--- START ---

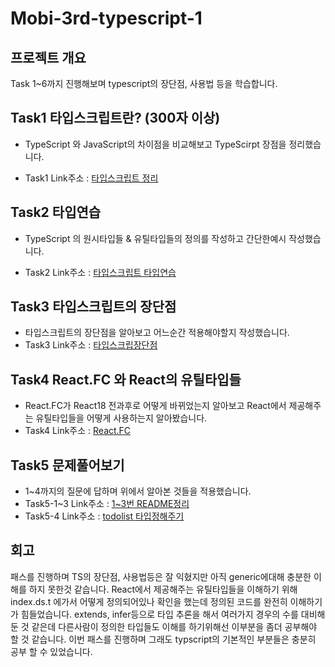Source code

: # Mobi-3rd-typescript-1

## 프로젝트 개요

Task 1~6까지 진행해보며 typescript의 장단점, 사용법 등을 학습합니다.

## Task1 타입스크립트란? (300자 이상)

- TypeScript 와 JavaScript의 차이점을 비교해보고 TypeScirpt 장점을 정리했습니다.

- Task1 Link주소 : [타입스크립트 정리](https://github.com/mobi-community/mobi-3rd-typescript-1/blob/Pair1-Chan/Task1~3/README.md)

## Task2 타입연습

- TypeScript 의 원시타입들 & 유틸타입들의 정의를 작성하고 간단한예시 작성했습니다.

- Task2 Link주소 : [타입스크립트 타입연습](https://github.com/mobi-community/mobi-3rd-typescript-1/blob/Pair1-Chan/Task1~3/Tas2.ts)

## Task3 타입스크립트의 장단점

- 타입스크립트의 장단점을 알아보고 어느순간 적용해야할지 작성했습니다.
- Task3 Link주소 : [타입스크립장단점 ](https://github.com/mobi-community/mobi-3rd-typescript-1/blob/Pair1-Chan/Task1~3/Task3.txt)

## Task4 React.FC 와 React의 유틸타입들

- React.FC가 React18 전과후로 어떻게 바뀌었는지 알아보고 React에서 제공해주는 유틸타입들을 어떻게 사용하는지 알아봤습니다.
- Task4 Link주소 : [React.FC](https://github.com/mobi-community/mobi-3rd-typescript-1/blob/Pair1-Chan/typescript/README.md)

## Task5 문제풀어보기

- 1~4까지의 질문에 답하며 위에서 알아본 것들을 적용했습니다.
- Task5-1~3 Link주소 : [1~3번 README정리](https://github.com/mobi-community/mobi-3rd-typescript-1/blob/Pair1-Chan/typescript/README.md)
- Task5-4 Link주소 : [todolist 타입정해주기](https://github.com/mobi-community/mobi-3rd-typescript-1/tree/Pair1-Chan/typescript/src/pages)

## 회고
패스를 진행하며 TS의 장단점, 사용법등은 잘 익혔지만 아직 generic에대해 충분한 이해를 하지 못한것 같습니다. React에서 제공해주는 유틸타입들을 이해하기 위해 index.ds.t 에가서 어떻게 정의되어있나 확인을 했는데 정의된 코드를 완전히 이해하기가 힘들었습니다. extends, infer등으로 타입 추론을 해서 여러가지 경우의 수를 대비해둔 것 같은데 다른사람이 정의한 타입들도 이해를 하기위해선 이부분을 좀더 공부해야 할 것 같습니다.
이번 패스를 진행하며 그래도 typscript의 기본적인 부분들은 충분히 공부 할 수 있었습니다.
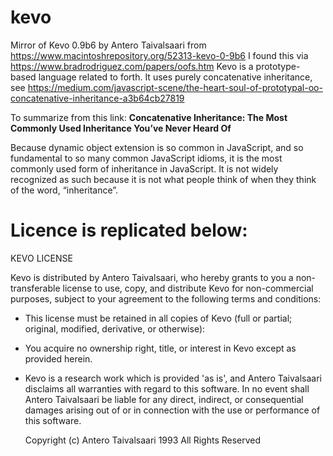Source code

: # kevo
Mirror of Kevo 0.9b6 by Antero Taivalsaari from https://www.macintoshrepository.org/52313-kevo-0-9b6
I found this via https://www.bradrodriguez.com/papers/oofs.htm
Kevo is a prototype-based language related to forth. It uses purely concatenative inheritance, see
https://medium.com/javascript-scene/the-heart-soul-of-prototypal-oo-concatenative-inheritance-a3b64cb27819

To summarize from this link:
**Concatenative Inheritance: The Most Commonly Used Inheritance You’ve Never Heard Of**

Because dynamic object extension is so common in JavaScript, and so fundamental to so many common JavaScript idioms, it is the most commonly used form of inheritance in JavaScript. It is not widely recognized as such because it is not what people think of when they think of the word, “inheritance”.

# Licence is replicated below:
KEVO LICENSE

Kevo is distributed by Antero Taivalsaari, who hereby grants
to you a non-transferable license to use, copy, and distribute 
Kevo for non-commercial purposes, subject to your agreement to 
the following terms and conditions:

  - This license must be retained in all copies of Kevo (full 
    or partial; original, modified, derivative, or otherwise):

  - You acquire no ownership right, title, or interest in Kevo
    except as provided herein.

  - Kevo is a research work which is provided 'as is', and Antero
    Taivalsaari disclaims all warranties with regard to this software.
    In no event shall Antero Taivalsaari be liable for any direct, 
    indirect, or consequential damages arising out of or in connection 
    with the use or performance of this software. 

       Copyright (c) Antero Taivalsaari 1993
       All Rights Reserved
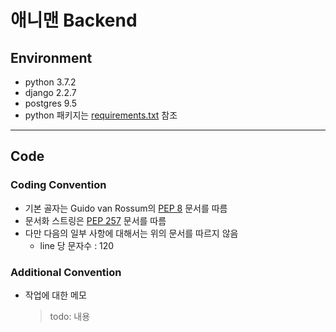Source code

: # 애니맨 Backend
 

## Environment

- python 3.7.2
- django 2.2.7
- postgres 9.5
- python 패키지는 [requirements.txt](https://github.com/anyman24/anyman_back_end/blob/master/requirements.txt) 참조


----------------------------------------------

## Code

### Coding Convention

- 기본 골자는 Guido van Rossum의 [PEP 8](https://www.python.org/dev/peps/pep-0008/) 문서를 따름
- 문서화 스트링은 [PEP 257](https://www.python.org/dev/peps/pep-0257/) 문서를 따름
- 다만 다음의 일부 사항에 대해서는 위의 문서를 따르지 않음
    - line 당 문자수 : 120

### Additional Convention

- 작업에 대한 메모

    > todo: 내용

    

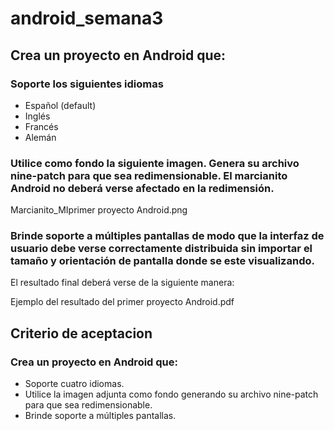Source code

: # android_semana3

## Crea un proyecto en Android que:

### Soporte los siguientes idiomas

* Español (default)
* Inglés
* Francés
* Alemán

### Utilice como fondo la siguiente imagen. Genera su archivo nine-patch para que sea redimensionable. El marcianito Android no deberá verse afectado en la redimensión.

Marcianito_MIprimer proyecto Android.png

### Brinde soporte a múltiples pantallas de modo que la interfaz de usuario debe verse correctamente distribuida sin importar el tamaño y orientación de pantalla donde se este visualizando.

El resultado final deberá verse de la siguiente manera:

Ejemplo del resultado del primer proyecto Android.pdf

## Criterio de aceptacion

### Crea un proyecto en Android que:

* Soporte cuatro idiomas.
* Utilice la imagen adjunta como fondo generando su archivo nine-patch para que sea redimensionable.
* Brinde soporte a múltiples pantallas.
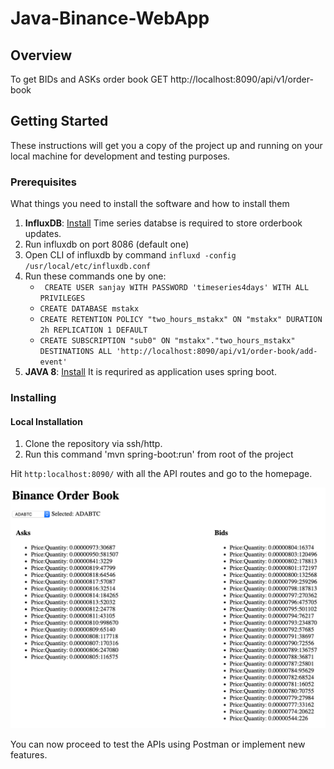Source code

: # Java-Binance-WebApp

## Overview
To get BIDs and ASKs order book
GET http://localhost:8090/api/v1/order-book


## Getting Started

These instructions will get you a copy of the project up and running on your local machine for development and testing purposes.

### Prerequisites

What things you need to install the software and how to install them

1. **InfluxDB**: [Install](https://docs.influxdata.com/influxdb/v1.7/introduction/installation/) Time series databse is required to store orderbook updates.
2. Run influxdb on port 8086 (default one)
3. Open CLI of influxdb by command `influxd -config /usr/local/etc/influxdb.conf`
4. Run these commands one by one:
    - ` CREATE USER sanjay WITH PASSWORD 'timeseries4days' WITH ALL PRIVILEGES`
    - `CREATE DATABASE mstakx`
    - `CREATE RETENTION POLICY "two_hours_mstakx" ON "mstakx" DURATION 2h REPLICATION 1 DEFAULT`
    - `CREATE SUBSCRIPTION "sub0" ON "mstakx"."two_hours_mstakx" DESTINATIONS ALL 'http://localhost:8090/api/v1/order-book/add-event'`
5. **JAVA 8**: [Install](https://www.oracle.com/technetwork/java/javase/overview/java8-2100321.html) It is requrired as application uses spring boot.

### Installing

#### Local Installation

1. Clone the repository via ssh/http.
2. Run this command 'mvn spring-boot:run' from root of the project

Hit `http:localhost:8090/` with all the API routes and go to the homepage.

![Design Flow of Supply](./binance_order.png)

You can now proceed to test the APIs using Postman or implement new features.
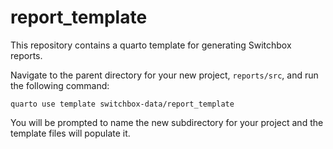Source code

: # report_template
This repository contains a quarto template for generating Switchbox reports. 

Navigate to the parent directory for your new project, `reports/src`, and run the following command:
  
`quarto use template switchbox-data/report_template`
  
You will be prompted to name the new subdirectory for your project and the template files will populate it.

--- END ---

Instructions for the task
Find every line in the records that has the string "유틸타입들을", then state how many there are and nothing else.

Result for this exercise
2